We know that the distances and the area are in the same units because they are all calculated from latitude and longitude so they are in decimal degrees.

The nearest neighbor index \(R\) is: \[ R = \frac{\bar{d}}{\delta^*}\]

# Calculate the nearest neighbor index
R <- mean.d / delta.star

\(R=0.0000947\) meaning that the points are more clustered than what would be expected from complete spatial randomness. Values less than 1 are clustered and values greater than 1 are dispersed.

The test statistic is given by: \[z = \frac{\bar{d} - \delta^*}{\sigma_{\bar{d}}} \] where \[\sigma_{\bar{d}} = \frac{0.261}{\sqrt{n\lambda}} \]

sigma.d <- 0.261 / sqrt(n * lambda)

z <- (mean.d - delta.star) / sigma.d

To get the p-value we compare our calculated z to the z distribution to get the probability of getting this value if the null hypothesis (complete spatial randomness) were true. We use the pnorm() function to do this. For a left-tailed test add lower.tail = T, for a right-tailed test use lower.tail = F, and for a two-tailed test use lower.tail = F and then multiply the result by 2. We will use a left-tailed test because our hypothesis is that the data are clustered. You would use a right-tailed test to see if the data are dispersed. A two-tailed test would just tell you whether or not the data were csr. Use this if you don’t have a specific reason to think that the data are either clustered or dispersed.

pnorm(z, lower.tail = T)
## [1] 0

The area under the sampling distribution to the left of our z score is so close to zero that it doesn’t even print in scientific notation. And if you look at our calculated z-score the magnitude of the number is quite large! This means that the probability that the null hypothesis is true is so small, that it can be considered negligible.

4 Exercises

  1. Using the playas dataset, filter to just the playas in Thomas county. Filter the counties to just Thomas county as well. Make a map of the playas in Thomas county that includes a north arrow, a scale bar, and a title. Use the alpha to change the transparency of the points. Save your map as a png file and upload it to BB with your script. How would you describe the distribution of the playa lakes in Thomas county?

  2. Using quadrat analyses for 15 × 15 quadrats in the county, test to see if the distribution of the playas follows a random pattern (assume an \(\alpha\)-level of 0.05). Remember that you will need to create a new observation window from Thomas county. Use a two-sided test. What does the test say? Write a sentence specifying what the test result says about the null hypothesis. Refer back to the quadrat section to see what this sentence should read like.

  3. Recalculate the test using both alternative hypotheses.

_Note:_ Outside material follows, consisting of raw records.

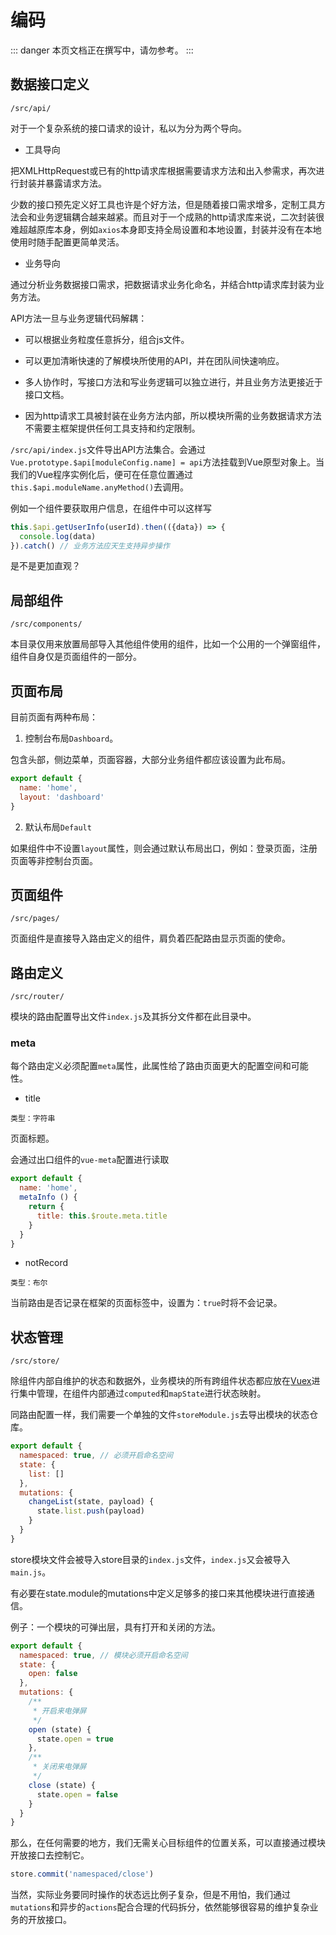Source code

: # 编码

::: danger
本页文档正在撰写中，请勿参考。
:::

## 数据接口定义

`/src/api/`

对于一个复杂系统的接口请求的设计，私以为分为两个导向。

* 工具导向

把XMLHttpRequest或已有的http请求库根据需要请求方法和出入参需求，再次进行封装并暴露请求方法。

少数的接口预先定义好工具也许是个好方法，但是随着接口需求增多，定制工具方法会和业务逻辑耦合越来越紧。而且对于一个成熟的http请求库来说，二次封装很难超越原库本身，例如`axios`本身即支持全局设置和本地设置，封装并没有在本地使用时随手配置更简单灵活。

* 业务导向

通过分析业务数据接口需求，把数据请求业务化命名，并结合http请求库封装为业务方法。

API方法一旦与业务逻辑代码解耦：

* 可以根据业务粒度任意拆分，组合js文件。

* 可以更加清晰快速的了解模块所使用的API，并在团队间快速响应。

* 多人协作时，写接口方法和写业务逻辑可以独立进行，并且业务方法更接近于接口文档。

* 因为http请求工具被封装在业务方法内部，所以模块所需的业务数据请求方法不需要主框架提供任何工具支持和约定限制。

`/src/api/index.js`文件导出API方法集合。会通过`Vue.prototype.$api[moduleConfig.name] = api`方法挂载到Vue原型对象上。当我们的Vue程序实例化后，便可在任意位置通过`this.$api.moduleName.anyMethod()`去调用。

例如一个组件要获取用户信息，在组件中可以这样写

``` javascript
this.$api.getUserInfo(userId).then(({data}) => {
  console.log(data)
}).catch() // 业务方法应天生支持异步操作
```

是不是更加直观？

## 局部组件

`/src/components/`

本目录仅用来放置局部导入其他组件使用的组件，比如一个公用的一个弹窗组件，组件自身仅是页面组件的一部分。

## 页面布局

目前页面有两种布局：

1. 控制台布局`Dashboard`。

包含头部，侧边菜单，页面容器，大部分业务组件都应该设置为此布局。

```javascript
export default {
  name: 'home',
  layout: 'dashboard'
}
```

2. 默认布局`Default`

如果组件中不设置`layout`属性，则会通过默认布局出口，例如：登录页面，注册页面等非控制台页面。

## 页面组件

`/src/pages/`

页面组件是直接导入路由定义的组件，肩负着匹配路由显示页面的使命。

## 路由定义

`/src/router/`

模块的路由配置导出文件`index.js`及其拆分文件都在此目录中。

### meta

每个路由定义必须配置`meta`属性，此属性给了路由页面更大的配置空间和可能性。

* title

`类型：字符串`

页面标题。

会通过出口组件的`vue-meta`配置进行读取

```javascript
export default {
  name: 'home',
  metaInfo () {
    return {
      title: this.$route.meta.title
    }
  }
}
```

* notRecord

`类型：布尔`

当前路由是否记录在框架的页面标签中，设置为：`true`时将不会记录。

## 状态管理

`/src/store/`

除组件内部自维护的状态和数据外，业务模块的所有跨组件状态都应放在[Vuex](https://vuex.vuejs.org/zh/)进行集中管理，在组件内部通过`computed`和`mapState`进行状态映射。

同路由配置一样，我们需要一个单独的文件`storeModule.js`去导出模块的状态仓库。

```javascript
export default {
  namespaced: true, // 必须开启命名空间
  state: {
    list: []
  },
  mutations: {
    changeList(state, payload) {
      state.list.push(payload)
    }
  }
}
```

store模块文件会被导入store目录的`index.js`文件，`index.js`又会被导入`main.js`。

有必要在state.module的mutations中定义足够多的接口来其他模块进行直接通信。

例子：一个模块的可弹出层，具有打开和关闭的方法。

```javascript
export default {
  namespaced: true, // 模块必须开启命名空间
  state: {
    open: false
  },
  mutations: {
    /**
     * 开启来电弹屏
     */
    open (state) {
      state.open = true
    },
    /**
     * 关闭来电弹屏
     */
    close (state) {
      state.open = false
    }
  }
}

```

那么，在任何需要的地方，我们无需关心目标组件的位置关系，可以直接通过模块开放接口去控制它。

```javascript
store.commit('namespaced/close')
```

当然，实际业务要同时操作的状态远比例子复杂，但是不用怕，我们通过`mutations`和异步的`actions`配合合理的代码拆分，依然能够很容易的维护复杂业务的开放接口。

Is the data clustered or dispersed? Write a sentence for each alternative hypothesis and what they say about accepting or rejecting the null.

  4. Calculate the nearest neighbor index, R, for this dataset. What does this index indicate about the process that produced the pattern of playas in this county?

  5. Calculate the z test statistic. What is the probability that you could get this value if the null hypothesis was true? Does this mean you should accept or reject the null? Use the alternative hypothesis that you accepted in the quadrat analysis.